Extracted records

============

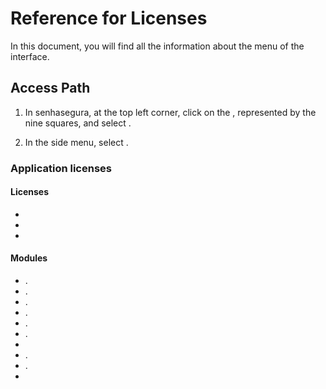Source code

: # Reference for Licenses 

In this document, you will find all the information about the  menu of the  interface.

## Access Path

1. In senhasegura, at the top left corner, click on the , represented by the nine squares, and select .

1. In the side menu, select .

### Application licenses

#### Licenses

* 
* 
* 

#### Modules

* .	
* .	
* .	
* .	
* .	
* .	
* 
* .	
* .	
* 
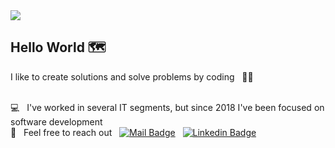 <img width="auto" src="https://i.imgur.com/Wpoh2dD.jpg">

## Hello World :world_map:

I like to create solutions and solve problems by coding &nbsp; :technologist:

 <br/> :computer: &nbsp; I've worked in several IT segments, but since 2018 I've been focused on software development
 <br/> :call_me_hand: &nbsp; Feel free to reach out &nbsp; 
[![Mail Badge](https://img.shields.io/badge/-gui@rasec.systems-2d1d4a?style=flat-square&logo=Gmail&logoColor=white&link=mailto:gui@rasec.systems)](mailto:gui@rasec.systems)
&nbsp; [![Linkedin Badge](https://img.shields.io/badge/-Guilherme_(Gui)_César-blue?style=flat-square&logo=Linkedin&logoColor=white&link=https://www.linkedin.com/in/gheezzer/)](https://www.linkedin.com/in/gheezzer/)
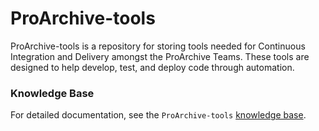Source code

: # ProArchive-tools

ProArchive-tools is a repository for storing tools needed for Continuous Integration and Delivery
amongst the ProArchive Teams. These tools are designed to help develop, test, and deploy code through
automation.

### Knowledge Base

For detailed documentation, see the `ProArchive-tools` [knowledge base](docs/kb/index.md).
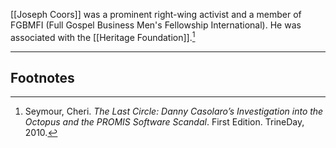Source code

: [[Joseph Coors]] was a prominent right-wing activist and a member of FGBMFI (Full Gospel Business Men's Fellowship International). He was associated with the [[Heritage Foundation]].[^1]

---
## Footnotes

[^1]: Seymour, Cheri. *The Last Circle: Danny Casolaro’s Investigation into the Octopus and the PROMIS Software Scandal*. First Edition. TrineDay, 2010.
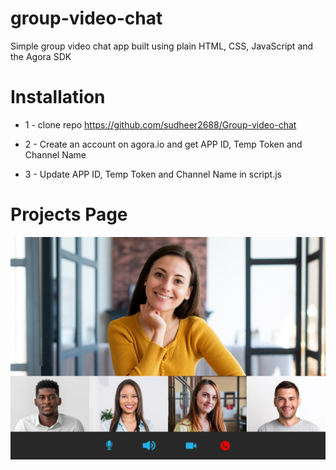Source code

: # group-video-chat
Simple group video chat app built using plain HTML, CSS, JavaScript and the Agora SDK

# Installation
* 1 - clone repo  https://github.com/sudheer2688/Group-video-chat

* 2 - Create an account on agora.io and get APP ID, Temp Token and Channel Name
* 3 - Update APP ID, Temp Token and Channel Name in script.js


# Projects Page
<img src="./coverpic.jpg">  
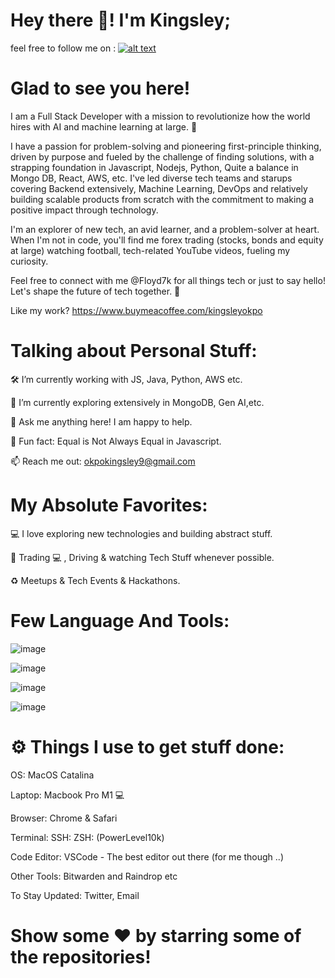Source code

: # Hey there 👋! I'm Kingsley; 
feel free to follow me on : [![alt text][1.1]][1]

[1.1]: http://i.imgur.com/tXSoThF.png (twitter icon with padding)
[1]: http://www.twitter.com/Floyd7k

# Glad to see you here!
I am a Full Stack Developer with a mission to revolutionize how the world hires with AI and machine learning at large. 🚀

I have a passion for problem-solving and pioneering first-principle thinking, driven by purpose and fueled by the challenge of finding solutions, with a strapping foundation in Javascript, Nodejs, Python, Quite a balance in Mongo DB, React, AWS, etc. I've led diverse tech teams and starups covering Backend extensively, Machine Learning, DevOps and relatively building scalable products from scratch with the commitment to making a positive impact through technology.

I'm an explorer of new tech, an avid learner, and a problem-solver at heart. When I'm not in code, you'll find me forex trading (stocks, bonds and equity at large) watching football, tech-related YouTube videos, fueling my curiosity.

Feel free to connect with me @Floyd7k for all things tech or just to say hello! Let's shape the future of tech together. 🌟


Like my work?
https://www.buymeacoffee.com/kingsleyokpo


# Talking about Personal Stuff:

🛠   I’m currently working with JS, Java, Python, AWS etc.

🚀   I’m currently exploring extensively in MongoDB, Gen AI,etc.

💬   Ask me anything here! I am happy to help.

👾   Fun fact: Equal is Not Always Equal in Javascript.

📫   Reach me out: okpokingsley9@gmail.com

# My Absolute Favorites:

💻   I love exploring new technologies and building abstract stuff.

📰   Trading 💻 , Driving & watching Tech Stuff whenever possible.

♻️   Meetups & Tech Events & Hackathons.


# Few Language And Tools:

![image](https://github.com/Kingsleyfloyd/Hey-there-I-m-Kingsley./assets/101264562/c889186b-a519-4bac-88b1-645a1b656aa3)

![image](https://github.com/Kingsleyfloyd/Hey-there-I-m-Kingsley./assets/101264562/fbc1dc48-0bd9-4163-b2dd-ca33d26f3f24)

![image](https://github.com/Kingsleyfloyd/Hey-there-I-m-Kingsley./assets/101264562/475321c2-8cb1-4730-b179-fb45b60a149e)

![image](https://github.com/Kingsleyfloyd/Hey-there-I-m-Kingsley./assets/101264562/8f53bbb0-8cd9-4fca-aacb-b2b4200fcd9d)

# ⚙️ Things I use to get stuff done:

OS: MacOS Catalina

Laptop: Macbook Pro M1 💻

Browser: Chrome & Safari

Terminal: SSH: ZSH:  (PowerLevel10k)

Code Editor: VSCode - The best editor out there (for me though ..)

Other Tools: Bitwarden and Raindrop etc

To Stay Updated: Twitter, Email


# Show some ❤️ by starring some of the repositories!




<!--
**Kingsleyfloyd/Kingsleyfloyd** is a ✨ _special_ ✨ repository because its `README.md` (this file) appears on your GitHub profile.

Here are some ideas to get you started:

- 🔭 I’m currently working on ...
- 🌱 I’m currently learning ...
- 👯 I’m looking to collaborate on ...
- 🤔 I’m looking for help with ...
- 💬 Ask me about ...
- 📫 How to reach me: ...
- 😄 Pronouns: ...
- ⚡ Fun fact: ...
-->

============

Exercise brief — Using the records above, set down exactly the lines from the one with "feel free to follow" through the one with "OS: MacOS Catalina", inclusive, and nothing more.

Finished task —
feel free to follow me on : [![alt text][1.1]][1]

[1.1]: http://i.imgur.com/tXSoThF.png (twitter icon with padding)
[1]: http://www.twitter.com/Floyd7k

# Glad to see you here!
I am a Full Stack Developer with a mission to revolutionize how the world hires with AI and machine learning at large. 🚀

I have a passion for problem-solving and pioneering first-principle thinking, driven by purpose and fueled by the challenge of finding solutions, with a strapping foundation in Javascript, Nodejs, Python, Quite a balance in Mongo DB, React, AWS, etc. I've led diverse tech teams and starups covering Backend extensively, Machine Learning, DevOps and relatively building scalable products from scratch with the commitment to making a positive impact through technology.

I'm an explorer of new tech, an avid learner, and a problem-solver at heart. When I'm not in code, you'll find me forex trading (stocks, bonds and equity at large) watching football, tech-related YouTube videos, fueling my curiosity.

Feel free to connect with me @Floyd7k for all things tech or just to say hello! Let's shape the future of tech together. 🌟


Like my work?
https://www.buymeacoffee.com/kingsleyokpo


# Talking about Personal Stuff:

🛠   I’m currently working with JS, Java, Python, AWS etc.

🚀   I’m currently exploring extensively in MongoDB, Gen AI,etc.

💬   Ask me anything here! I am happy to help.

👾   Fun fact: Equal is Not Always Equal in Javascript.

📫   Reach me out: okpokingsley9@gmail.com

# My Absolute Favorites:

💻   I love exploring new technologies and building abstract stuff.

📰   Trading 💻 , Driving & watching Tech Stuff whenever possible.

♻️   Meetups & Tech Events & Hackathons.


# Few Language And Tools:

![image](https://github.com/Kingsleyfloyd/Hey-there-I-m-Kingsley./assets/101264562/c889186b-a519-4bac-88b1-645a1b656aa3)

![image](https://github.com/Kingsleyfloyd/Hey-there-I-m-Kingsley./assets/101264562/fbc1dc48-0bd9-4163-b2dd-ca33d26f3f24)

![image](https://github.com/Kingsleyfloyd/Hey-there-I-m-Kingsley./assets/101264562/475321c2-8cb1-4730-b179-fb45b60a149e)

![image](https://github.com/Kingsleyfloyd/Hey-there-I-m-Kingsley./assets/101264562/8f53bbb0-8cd9-4fca-aacb-b2b4200fcd9d)

# ⚙️ Things I use to get stuff done:

OS: MacOS Catalina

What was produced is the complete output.